ACTIVITY: Repeat all of the data exactly. Leave nothing out.

INFORMATION SHOWN:

....

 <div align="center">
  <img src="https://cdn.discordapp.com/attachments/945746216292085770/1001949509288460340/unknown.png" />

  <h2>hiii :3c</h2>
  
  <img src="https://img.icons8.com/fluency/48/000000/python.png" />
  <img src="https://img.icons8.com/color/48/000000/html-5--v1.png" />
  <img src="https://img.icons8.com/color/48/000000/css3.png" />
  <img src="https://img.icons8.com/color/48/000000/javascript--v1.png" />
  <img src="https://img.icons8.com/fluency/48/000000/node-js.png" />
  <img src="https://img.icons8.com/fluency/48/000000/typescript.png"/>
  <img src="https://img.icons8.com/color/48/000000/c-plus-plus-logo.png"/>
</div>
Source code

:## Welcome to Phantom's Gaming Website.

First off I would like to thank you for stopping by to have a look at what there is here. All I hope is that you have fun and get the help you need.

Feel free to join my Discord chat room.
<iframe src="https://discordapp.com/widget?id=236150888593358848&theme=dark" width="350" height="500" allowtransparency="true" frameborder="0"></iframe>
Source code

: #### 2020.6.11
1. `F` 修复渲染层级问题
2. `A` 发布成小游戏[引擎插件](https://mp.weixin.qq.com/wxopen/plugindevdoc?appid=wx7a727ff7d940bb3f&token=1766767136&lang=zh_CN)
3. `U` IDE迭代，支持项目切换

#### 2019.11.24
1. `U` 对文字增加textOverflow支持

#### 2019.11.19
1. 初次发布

....

ANSWER SPACE:
 <div align="center">
  <img src="https://cdn.discordapp.com/attachments/945746216292085770/1001949509288460340/unknown.png" />

  <h2>hiii :3c</h2>
  
  <img src="https://img.icons8.com/fluency/48/000000/python.png" />
  <img src="https://img.icons8.com/color/48/000000/html-5--v1.png" />
  <img src="https://img.icons8.com/color/48/000000/css3.png" />
  <img src="https://img.icons8.com/color/48/000000/javascript--v1.png" />
  <img src="https://img.icons8.com/fluency/48/000000/node-js.png" />
  <img src="https://img.icons8.com/fluency/48/000000/typescript.png"/>
  <img src="https://img.icons8.com/color/48/000000/c-plus-plus-logo.png"/>
</div>
Source code

:## Welcome to Phantom's Gaming Website.

First off I would like to thank you for stopping by to have a look at what there is here. All I hope is that you have fun and get the help you need.

Feel free to join my Discord chat room.
<iframe src="https://discordapp.com/widget?id=236150888593358848&theme=dark" width="350" height="500" allowtransparency="true" frameborder="0"></iframe>
Source code

: #### 2020.6.11
1. `F` 修复渲染层级问题
2. `A` 发布成小游戏[引擎插件](https://mp.weixin.qq.com/wxopen/plugindevdoc?appid=wx7a727ff7d940bb3f&token=1766767136&lang=zh_CN)
3. `U` IDE迭代，支持项目切换

#### 2019.11.24
1. `U` 对文字增加textOverflow支持

#### 2019.11.19
1. 初次发布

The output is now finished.